Esta  preceptiva  indica  que los bienes que  deben  incluirse  en  el  trámite  de  Justicia  y  Paz son los susceptibles de  extinción  de dominio, cuya declaratoria debe hacerse en la sentencia, tal como  lo  prevé  el artículo 24 de la Ley 975 de 2005, modificado por la Ley 1592 de  2012.  Por  tanto,  están  destinados  a  la  extinción  de dominio dentro del  trámite de Justicia y Paz:   

i)  Los  bienes  entregados,  ofrecidos  o  denunciados  por los postulados para contribuir a la reparación integral de las  víctimas y,   

ii) Los bienes identificados por la Fiscalía  General  de  la  Nación  en  el  curso  de  las  investigaciones  que tengan la  vocación  de  contribuir  a la reparación de las víctimas y puedan ser objeto  de extinción de dominio en la sentencia de justicia transicional.   

Sobre  dichos  bienes  proceden  las medidas  cautelares  de embargo, secuestro y suspensión del poder dispositivo de dominio  previstas  en el artículo 17B, adicionado por la Ley 1592 de 2012, y las demás  cautelas  establecidas  en  el ordenamiento jurídico nacional que garanticen el  cumplimiento de la sentencia y la reparación de las víctimas.   

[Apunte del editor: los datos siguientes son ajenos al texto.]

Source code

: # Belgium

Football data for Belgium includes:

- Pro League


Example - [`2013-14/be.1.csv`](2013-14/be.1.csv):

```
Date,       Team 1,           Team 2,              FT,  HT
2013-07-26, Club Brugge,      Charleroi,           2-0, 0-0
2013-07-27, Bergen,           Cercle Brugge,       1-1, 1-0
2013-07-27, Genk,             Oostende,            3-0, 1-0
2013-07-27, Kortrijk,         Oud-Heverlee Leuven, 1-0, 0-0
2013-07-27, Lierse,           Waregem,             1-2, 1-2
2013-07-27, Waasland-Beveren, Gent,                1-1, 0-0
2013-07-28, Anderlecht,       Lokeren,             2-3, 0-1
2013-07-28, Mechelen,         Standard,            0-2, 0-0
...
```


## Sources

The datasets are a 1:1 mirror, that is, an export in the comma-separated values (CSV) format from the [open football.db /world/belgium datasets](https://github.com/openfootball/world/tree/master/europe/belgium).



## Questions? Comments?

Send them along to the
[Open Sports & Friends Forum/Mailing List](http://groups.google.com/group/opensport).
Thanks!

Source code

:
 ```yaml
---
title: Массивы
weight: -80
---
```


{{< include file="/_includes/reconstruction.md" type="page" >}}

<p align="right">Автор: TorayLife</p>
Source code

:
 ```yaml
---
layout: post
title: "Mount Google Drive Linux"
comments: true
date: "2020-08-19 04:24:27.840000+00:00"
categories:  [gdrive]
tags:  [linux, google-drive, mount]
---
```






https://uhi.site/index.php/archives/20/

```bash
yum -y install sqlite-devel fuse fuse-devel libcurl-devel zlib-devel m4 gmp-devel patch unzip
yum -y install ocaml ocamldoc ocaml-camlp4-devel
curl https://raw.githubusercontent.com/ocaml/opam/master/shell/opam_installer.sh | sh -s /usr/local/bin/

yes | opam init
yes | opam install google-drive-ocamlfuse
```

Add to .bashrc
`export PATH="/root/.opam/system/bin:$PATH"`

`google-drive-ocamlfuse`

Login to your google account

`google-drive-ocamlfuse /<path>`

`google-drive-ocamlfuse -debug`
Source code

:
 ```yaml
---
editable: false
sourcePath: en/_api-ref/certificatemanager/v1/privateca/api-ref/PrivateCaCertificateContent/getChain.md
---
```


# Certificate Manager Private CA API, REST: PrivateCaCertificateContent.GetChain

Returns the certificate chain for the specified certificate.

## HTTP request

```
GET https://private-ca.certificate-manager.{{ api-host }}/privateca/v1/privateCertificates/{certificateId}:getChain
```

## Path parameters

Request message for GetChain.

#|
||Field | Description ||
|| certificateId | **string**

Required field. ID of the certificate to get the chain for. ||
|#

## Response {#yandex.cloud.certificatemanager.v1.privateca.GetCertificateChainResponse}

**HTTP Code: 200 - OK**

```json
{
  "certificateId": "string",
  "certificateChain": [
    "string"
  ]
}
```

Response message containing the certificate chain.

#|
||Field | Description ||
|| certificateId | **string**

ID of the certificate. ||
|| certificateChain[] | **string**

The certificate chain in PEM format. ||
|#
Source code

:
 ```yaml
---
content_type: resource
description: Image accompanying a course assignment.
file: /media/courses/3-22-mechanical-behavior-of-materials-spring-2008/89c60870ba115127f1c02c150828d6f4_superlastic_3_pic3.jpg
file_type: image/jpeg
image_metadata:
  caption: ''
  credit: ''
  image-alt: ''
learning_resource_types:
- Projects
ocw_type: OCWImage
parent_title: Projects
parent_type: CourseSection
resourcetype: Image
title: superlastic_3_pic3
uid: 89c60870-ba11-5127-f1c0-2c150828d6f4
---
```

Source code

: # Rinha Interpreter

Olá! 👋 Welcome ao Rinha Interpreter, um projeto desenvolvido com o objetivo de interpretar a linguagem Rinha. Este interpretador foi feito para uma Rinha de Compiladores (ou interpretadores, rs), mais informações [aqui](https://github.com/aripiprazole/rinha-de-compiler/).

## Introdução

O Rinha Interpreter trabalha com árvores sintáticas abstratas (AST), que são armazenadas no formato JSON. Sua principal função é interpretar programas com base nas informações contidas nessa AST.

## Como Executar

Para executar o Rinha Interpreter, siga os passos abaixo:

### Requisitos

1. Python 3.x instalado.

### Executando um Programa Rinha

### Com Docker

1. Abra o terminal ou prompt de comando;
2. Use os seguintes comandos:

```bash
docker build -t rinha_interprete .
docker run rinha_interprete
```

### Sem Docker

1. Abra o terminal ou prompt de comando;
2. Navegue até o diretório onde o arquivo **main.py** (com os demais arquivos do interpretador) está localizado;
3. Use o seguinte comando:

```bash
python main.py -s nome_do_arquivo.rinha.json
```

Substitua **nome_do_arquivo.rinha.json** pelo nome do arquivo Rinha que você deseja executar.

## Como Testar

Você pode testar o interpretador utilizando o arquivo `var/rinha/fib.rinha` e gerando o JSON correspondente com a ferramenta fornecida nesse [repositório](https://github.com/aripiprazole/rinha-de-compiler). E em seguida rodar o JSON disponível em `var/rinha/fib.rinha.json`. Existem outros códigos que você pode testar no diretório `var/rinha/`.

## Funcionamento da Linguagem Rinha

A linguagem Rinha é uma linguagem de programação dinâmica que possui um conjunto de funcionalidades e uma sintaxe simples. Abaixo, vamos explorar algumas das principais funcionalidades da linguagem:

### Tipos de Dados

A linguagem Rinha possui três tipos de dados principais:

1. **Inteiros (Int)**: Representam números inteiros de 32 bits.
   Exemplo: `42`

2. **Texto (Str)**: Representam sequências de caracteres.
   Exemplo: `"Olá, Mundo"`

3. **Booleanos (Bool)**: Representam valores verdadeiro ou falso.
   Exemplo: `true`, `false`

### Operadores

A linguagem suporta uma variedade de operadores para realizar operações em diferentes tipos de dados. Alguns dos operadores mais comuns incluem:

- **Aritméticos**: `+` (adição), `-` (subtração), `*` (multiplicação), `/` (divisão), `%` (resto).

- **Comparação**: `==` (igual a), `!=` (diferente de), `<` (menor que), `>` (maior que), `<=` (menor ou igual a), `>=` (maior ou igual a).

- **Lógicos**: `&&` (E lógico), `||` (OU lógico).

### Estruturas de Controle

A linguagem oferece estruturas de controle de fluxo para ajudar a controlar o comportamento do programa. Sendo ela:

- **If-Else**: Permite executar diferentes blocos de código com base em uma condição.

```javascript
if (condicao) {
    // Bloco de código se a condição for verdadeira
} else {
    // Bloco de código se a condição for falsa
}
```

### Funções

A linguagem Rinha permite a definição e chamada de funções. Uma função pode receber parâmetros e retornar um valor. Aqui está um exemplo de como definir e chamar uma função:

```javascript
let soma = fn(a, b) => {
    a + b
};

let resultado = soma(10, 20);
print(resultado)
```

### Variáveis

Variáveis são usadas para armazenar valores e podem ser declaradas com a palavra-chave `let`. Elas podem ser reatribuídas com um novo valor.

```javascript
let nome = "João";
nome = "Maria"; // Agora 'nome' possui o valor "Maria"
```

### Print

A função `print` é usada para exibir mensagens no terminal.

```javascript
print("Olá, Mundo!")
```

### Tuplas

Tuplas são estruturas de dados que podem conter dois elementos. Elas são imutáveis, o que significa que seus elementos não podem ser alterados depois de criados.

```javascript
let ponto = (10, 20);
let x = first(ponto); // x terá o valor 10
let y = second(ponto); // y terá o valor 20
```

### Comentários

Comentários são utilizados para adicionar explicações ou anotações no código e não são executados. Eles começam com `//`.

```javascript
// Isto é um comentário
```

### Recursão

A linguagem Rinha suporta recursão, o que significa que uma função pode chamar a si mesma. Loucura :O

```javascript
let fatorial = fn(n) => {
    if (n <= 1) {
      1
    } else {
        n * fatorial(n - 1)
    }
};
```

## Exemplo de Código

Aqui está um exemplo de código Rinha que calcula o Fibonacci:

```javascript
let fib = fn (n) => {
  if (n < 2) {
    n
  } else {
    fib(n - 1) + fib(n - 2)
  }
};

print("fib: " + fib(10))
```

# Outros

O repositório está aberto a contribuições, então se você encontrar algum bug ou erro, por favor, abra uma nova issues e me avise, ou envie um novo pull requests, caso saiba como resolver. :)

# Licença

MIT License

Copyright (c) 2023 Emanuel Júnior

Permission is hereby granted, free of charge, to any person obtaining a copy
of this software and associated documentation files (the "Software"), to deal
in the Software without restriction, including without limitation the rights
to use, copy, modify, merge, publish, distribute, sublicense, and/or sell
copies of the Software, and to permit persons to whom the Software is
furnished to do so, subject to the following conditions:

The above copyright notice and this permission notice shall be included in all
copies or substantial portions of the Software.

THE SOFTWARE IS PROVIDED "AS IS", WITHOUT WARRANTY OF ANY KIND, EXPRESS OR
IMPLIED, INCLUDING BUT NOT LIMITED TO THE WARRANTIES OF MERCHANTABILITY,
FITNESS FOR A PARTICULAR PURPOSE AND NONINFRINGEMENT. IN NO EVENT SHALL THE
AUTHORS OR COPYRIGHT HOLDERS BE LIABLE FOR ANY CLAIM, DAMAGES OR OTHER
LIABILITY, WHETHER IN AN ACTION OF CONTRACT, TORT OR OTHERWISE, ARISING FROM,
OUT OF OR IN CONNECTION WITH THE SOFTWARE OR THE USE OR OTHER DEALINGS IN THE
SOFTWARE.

A  su  turno,  los  parágrafos  2  y  3 del  artículo 17B del citado estatuto señalan:   

“Parágrafo 2°. Cuando la medida cautelar  se  decrete  sobre  bienes  respecto  de  los  cuales con posterioridad se eleve  solicitud  de  restitución,  tales bienes y la solicitud de restitución serán  transferidos  al  Fondo  de  la  Unidad  Administrativa  Especial de Gestión de  Restitución  de  Tierras  Despojadas,  para efectos de su trámite a través de  los  procedimientos  establecidos  en  la  Ley  1448  de  2011 y su normatividad  complementaria,  sin  que se requiera el levantamiento de la medida cautelar por  parte de la magistratura.   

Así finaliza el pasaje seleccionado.